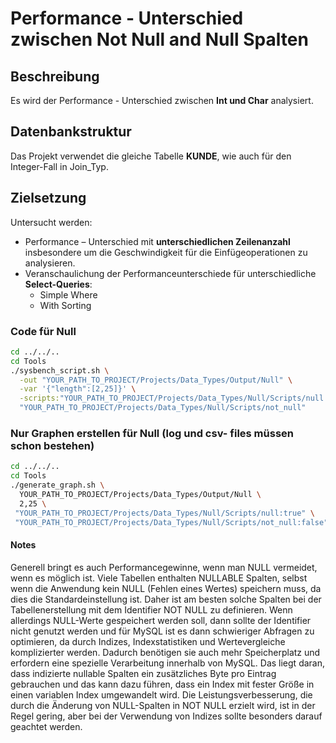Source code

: # Performance - Unterschied zwischen Not Null and Null Spalten

## Beschreibung

Es wird der Performance - Unterschied zwischen **Int und Char** analysiert.

## Datenbankstruktur

Das Projekt verwendet die gleiche Tabelle **KUNDE**, wie auch für den Integer-Fall in Join_Typ.

## Zielsetzung
Untersucht werden:
- Performance – Unterschied mit **unterschiedlichen Zeilenanzahl** insbesondere um die Geschwindigkeit für die Einfügeoperationen zu analysieren.
- Veranschaulichung der Performanceunterschiede für unterschiedliche **Select-Queries**:
  - Simple Where
  - With Sorting

### Code für Null
```bash
cd ../../..
cd Tools
./sysbench_script.sh \
  -out "YOUR_PATH_TO_PROJECT/Projects/Data_Types/Output/Null" \
  -var '{"length":[2,25]}' \
  -scripts:"YOUR_PATH_TO_PROJECT/Projects/Data_Types/Null/Scripts/null:length" \
  "YOUR_PATH_TO_PROJECT/Projects/Data_Types/Null/Scripts/not_null"
```
### Nur Graphen erstellen für Null (log und csv- files müssen schon bestehen)
```bash
cd ../../..
cd Tools
./generate_graph.sh \
  YOUR_PATH_TO_PROJECT/Projects/Data_Types/Output/Null \
  2,25 \
 "YOUR_PATH_TO_PROJECT/Projects/Data_Types/Null/Scripts/null:true" \
 "YOUR_PATH_TO_PROJECT/Projects/Data_Types/Null/Scripts/not_null:false" 
```

#### Notes
Generell bringt es auch Performancegewinne, wenn man NULL vermeidet, wenn es möglich ist.
Viele Tabellen enthalten NULLABLE Spalten, selbst wenn die Anwendung kein NULL (Fehlen eines Wertes) speichern muss, da dies die Standardeinstellung ist.
Daher ist am besten solche Spalten bei der Tabellenerstellung mit dem Identifier NOT NULL zu definieren.
Wenn allerdings NULL-Werte gespeichert werden soll, dann sollte der Identifier nicht genutzt werden und für MySQL ist es dann schwieriger Abfragen zu optimieren, da durch Indizes, Indexstatistiken und Wertevergleiche komplizierter werden.
Dadurch benötigen sie auch mehr Speicherplatz und erfordern eine spezielle Verarbeitung innerhalb von MySQL.
Das liegt daran, dass indizierte nullable Spalten ein zusätzliches Byte pro Eintrag gebrauchen und das kann dazu führen, dass ein Index mit fester Größe in einen variablen Index umgewandelt wird.
Die Leistungsverbesserung, die durch die Änderung von NULL-Spalten in NOT NULL erzielt wird, ist in der Regel gering, aber bei der Verwendung von Indizes sollte besonders darauf geachtet werden.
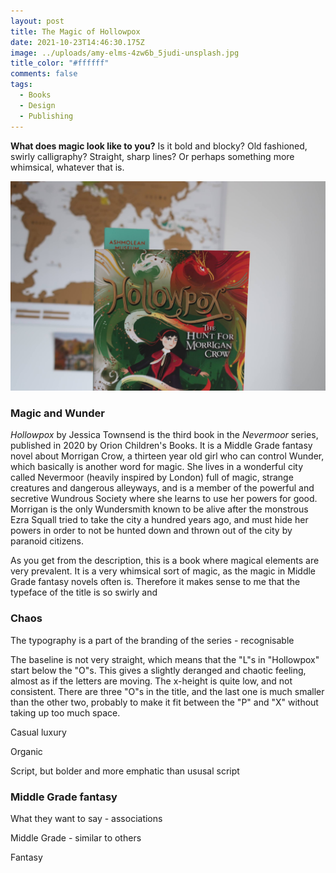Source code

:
 ```yaml
---
layout: post
title: The Magic of Hollowpox
date: 2021-10-23T14:46:30.175Z
image: ../uploads/amy-elms-4zw6b_5judi-unsplash.jpg
title_color: "#ffffff"
comments: false
tags:
  - Books
  - Design
  - Publishing
---
```

**What does magic look like to you?** Is it bold and blocky? Old fashioned, swirly calligraphy? Straight, sharp lines? Or perhaps something more whimsical, whatever that is.   

![Hollowpox by Jessica Townsend](../uploads/20211007150203_img_3061.jpg)

### Magic and Wunder

*Hollowpox* by Jessica Townsend is the third book in the *Nevermoor* series, published in 2020 by Orion Children's Books. It is a Middle Grade fantasy novel about Morrigan Crow, a thirteen year old girl who can control Wunder, which basically is another word for magic. She lives in a wonderful city called Nevermoor (heavily inspired by London) full of magic, strange creatures and dangerous alleyways, and is a member of the powerful and secretive Wundrous Society where she learns to use her powers for good. Morrigan is the only Wundersmith known to be alive after the monstrous Ezra Squall tried to take the city a hundred years ago, and must hide her powers in order to not be hunted down and thrown out of the city by paranoid citizens. 

As you get from the description, this is a book where magical elements are very prevalent. It is a very whimsical sort of magic, as the magic in Middle Grade fantasy novels often is. Therefore it makes sense to me that the typeface of the title is so swirly and 

### Chaos

The typography is a part of the branding of the series - recognisable 

The baseline is not very straight, which means that the "L"s in "Hollowpox" start below the "O"s. This gives a slightly deranged and chaotic feeling, almost as if the letters are moving. The x-height is quite low, and not consistent. There are three "O"s in the title, and the last one is much smaller than the other two, probably to make it fit between the "P" and "X" without taking up too much space. 

Casual luxury

Organic

Script, but bolder and more emphatic than ususal script 

### Middle Grade fantasy

What they want to say - associations 

Middle Grade - similar to others 

Fantasy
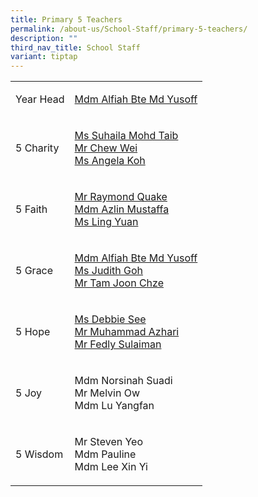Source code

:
 ```yaml
---
title: Primary 5 Teachers
permalink: /about-us/School-Staff/primary-5-teachers/
description: ""
third_nav_title: School Staff
variant: tiptap
---
```

<table>
<tbody>
<tr>
<td rowspan="1" colspan="1">
<p>Year Head</p>
</td>
<td rowspan="1" colspan="1">
<p><a href="alfiah_md_yusoff@moe.edu.sg" rel="noopener noreferrer nofollow" target="_blank">Mdm Alfiah&nbsp;Bte Md Yusoff</a>
</p>
</td>
</tr>
<tr>
<td rowspan="1" colspan="1">
<p>5 Charity</p>
</td>
<td rowspan="1" colspan="1">
<p><a href="suhaila_mohd_taib@moe.edu.sg" rel="noopener noreferrer nofollow" target="_blank">Ms&nbsp;Suhaila&nbsp;Mohd Taib</a> 
<br><a href="chew_wei@moe.edu.sg" rel="noopener noreferrer nofollow" target="_blank">Mr Chew Wei</a> 
<br><a href="koh_minmin_angela@moe.edu.sg" rel="noopener noreferrer nofollow" target="_blank">Ms&nbsp;Angela&nbsp;Koh</a>
</p>
</td>
</tr>
<tr>
<td rowspan="1" colspan="1">
<p>5 Faith</p>
</td>
<td rowspan="1" colspan="1">
<p><a href="quake_kheok_meng_raymond@moe.edu.sg" rel="noopener noreferrer nofollow" target="_blank">Mr&nbsp;Raymond Quake</a> 
<br><a href="azlin_mustaffa@moe.edu.sg" rel="noopener noreferrer nofollow" target="_blank">Mdm&nbsp;Azlin&nbsp;Mustaffa</a> 
<br><a href="ling_yuan@moe.edu.sg" rel="noopener noreferrer nofollow" target="_blank">Ms Ling Yuan</a>
</p>
</td>
</tr>
<tr>
<td rowspan="1" colspan="1">
<p>5 Grace</p>
</td>
<td rowspan="1" colspan="1">
<p><a href="" rel="noopener noreferrer nofollow" target="_blank">Mdm&nbsp;Alfiah&nbsp;Bte Md Yusoff</a> 
<br><a href="goh_xue_ni_judith@moe.edu.sg" rel="noopener noreferrer nofollow" target="_blank">Ms&nbsp;Judith&nbsp;Goh</a> 
<br><a href="tam_joon_chze@moe.edu.sg" rel="noopener noreferrer nofollow" target="_blank">Mr&nbsp;Tam&nbsp;Joon Chze</a>
</p>
</td>
</tr>
<tr>
<td rowspan="1" colspan="1">
<p>5 Hope</p>
</td>
<td rowspan="1" colspan="1">
<p><a href="see_seow_ping_debbie@moe.edu.sg" rel="noopener noreferrer nofollow" target="_blank">Ms&nbsp;Debbie&nbsp;See</a>
<br><a href="muhammad_azhari_shahri@moe.edu.sg" rel="noopener noreferrer nofollow" target="_blank">Mr Muhammad&nbsp;Azhari</a>
<br><a href="mohammad_fedly_b_sulaiman@moe.edu.sg" rel="noopener noreferrer nofollow" target="_blank">Mr&nbsp;Fedly&nbsp;Sulaiman</a>
</p>
</td>
</tr>
<tr>
<td rowspan="1" colspan="1">
<p>5 Joy</p>
</td>
<td rowspan="1" colspan="1">
<p>Mdm&nbsp;Norsinah&nbsp;Suadi
<br>Mr&nbsp;Melvin&nbsp;Ow
<br>Mdm&nbsp;Lu Yangfan</p>
</td>
</tr>
<tr>
<td rowspan="1" colspan="1">
<p>5 Wisdom</p>
</td>
<td rowspan="1" colspan="1">
<p>Mr&nbsp;Steven Yeo
<br>Mdm Pauline
<br>Mdm Lee Xin Yi</p>
<p></p>
<p></p>
<p></p>
</td>
</tr>
</tbody>
</table>
<p></p>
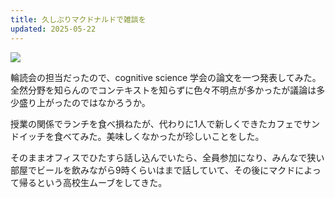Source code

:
 ```yaml
---
title: 久しぶりマクドナルドで雑談を
updated: 2025-05-22
---
```

![](https://i.imgur.com/Ck4Ctn4.jpeg)

輪読会の担当だったので、cognitive science 学会の論文を一つ発表してみた。全然分野を知らんのでコンテキストを知らずに色々不明点が多かったが議論は多少盛り上がったのではなかろうか。

授業の関係でランチを食べ損ねたが、代わりに1人で新しくできたカフェでサンドイッチを食べてみた。美味しくなかったが珍しいことをした。

そのままオフィスでひたすら話し込んでいたら、全員参加になり、みんなで狭い部屋でビールを飲みながら9時くらいはまで話していて、その後にマクドによって帰るという高校生ムーブをしてきた。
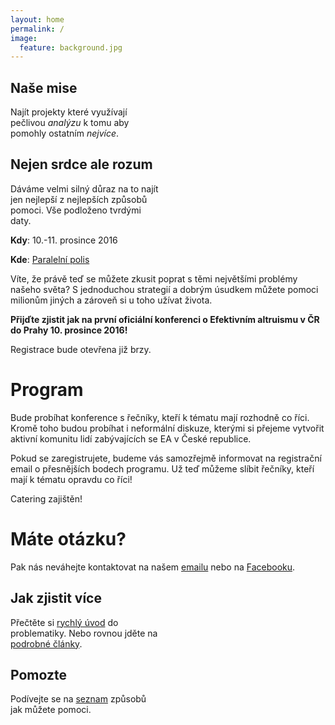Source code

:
 ```yaml
---
layout: home
permalink: /
image:
  feature: background.jpg
---
```


<div class="tiles">

<div class="tile" style="width: 47%">
  <h2 class="post-title">Naše mise</h2>
  <p class="post-excerpt">Najít projekty které využívají pečlivou <em>analýzu</em> k tomu aby pomohly ostatním <em>nejvíce</em>.</p>
</div><!-- /.tile -->

<div class="tile" style="width: 47%">
  <h2 class="post-title">Nejen srdce ale rozum</h2>
  <p class="post-excerpt">Dáváme velmi silný důraz na to najít jen nejlepší z nejlepších způsobů pomoci. Vše podloženo tvrdými daty.</p>
</div><!-- /.tile -->


<!--
-->

</div><!-- /.tiles -->

<div style="clear: both;"></div>

**Kdy**: 10.-11. prosince 2016

**Kde**: [Paralelní polis](https://www.paralelnipolis.cz/)

Víte, že právě teď se můžete zkusit poprat s těmi největšími problémy našeho
světa? S jednoduchou strategií a dobrým úsudkem můžete pomoci milionům jiných a
zároveň si u toho užívat života.

**Přijďte zjistit jak na první oficiální konferenci o Efektivním altruismu v ČR
do Prahy 10. prosince 2016!**

Registrace bude otevřena již brzy.

# Program

Bude probíhat konference s řečníky, kteří k tématu mají rozhodně co říci.
Kromě toho budou probíhat i neformální diskuze, kterými si přejeme vytvořit
aktivní komunitu lidí zabývajících se EA v České republice.

Pokud se zaregistrujete, budeme vás samozřejmě informovat na registrační email
o přesnějších bodech programu. Už teď můžeme slíbit řečníky, kteří mají k
tématu opravdu co říci!

Catering zajištěn!

# Máte otázku?

Pak nás neváhejte kontaktovat na našem [emailu](mailto:efektivnialtruismus@gmail.com)
nebo na [Facebooku](https://www.facebook.com/groups/efektivnialtruismuscz/505083673035289/).



<div class="tiles">
<div class="tile" style="width: 47%">
  <h2 class="post-title">Jak zjistit více</h2>
  <p class="post-excerpt">Přečtěte si <a href="http://efektivnialtruismus.cz/o-ea">rychlý úvod</a> do problematiky. Nebo rovnou jděte na <a href="http://efektivnialtruismus.cz/zdroje">podrobné články</a>.</p>
</div><!-- /.tile -->
<div class="tile" style="width: 47%">
  <h2 class="post-title">Pomozte</h2>
  <p class="post-excerpt">Podívejte se na <a href="http://efektivnialtruismus.cz/jak-pomoci">seznam</a> způsobů jak můžete pomoci.</p>
</div>
</div>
########################################
What you should do
Lines of the material in which the word "toho" occurs are to be copied out.

Solved problem
zároveň si u toho užívat života.
Kromě toho budou probíhat i neformální diskuze, kterými si přejeme vytvořit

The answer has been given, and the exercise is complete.